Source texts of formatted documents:
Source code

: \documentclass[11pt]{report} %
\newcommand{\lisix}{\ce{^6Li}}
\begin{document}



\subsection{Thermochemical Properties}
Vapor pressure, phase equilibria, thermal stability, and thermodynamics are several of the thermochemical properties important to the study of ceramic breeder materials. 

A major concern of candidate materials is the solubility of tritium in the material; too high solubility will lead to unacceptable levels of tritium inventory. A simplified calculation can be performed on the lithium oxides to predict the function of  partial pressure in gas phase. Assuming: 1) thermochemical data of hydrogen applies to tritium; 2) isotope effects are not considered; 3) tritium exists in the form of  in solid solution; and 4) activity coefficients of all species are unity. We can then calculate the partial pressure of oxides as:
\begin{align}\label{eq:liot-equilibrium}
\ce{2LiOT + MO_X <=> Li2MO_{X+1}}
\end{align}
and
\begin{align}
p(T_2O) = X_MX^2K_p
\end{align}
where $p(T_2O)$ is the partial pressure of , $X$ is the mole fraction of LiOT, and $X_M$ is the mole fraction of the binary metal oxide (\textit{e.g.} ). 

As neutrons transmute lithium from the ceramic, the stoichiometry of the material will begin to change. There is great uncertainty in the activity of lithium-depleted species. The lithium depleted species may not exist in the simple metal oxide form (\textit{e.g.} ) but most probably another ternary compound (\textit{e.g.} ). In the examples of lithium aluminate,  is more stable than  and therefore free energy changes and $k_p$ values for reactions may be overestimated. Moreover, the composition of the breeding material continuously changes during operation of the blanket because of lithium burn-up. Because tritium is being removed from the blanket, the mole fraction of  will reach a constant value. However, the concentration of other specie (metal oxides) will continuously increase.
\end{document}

- [Work instructions]: Would you count the lines in the data that contain "textit" and answer with only the number?

- [Task response]: 2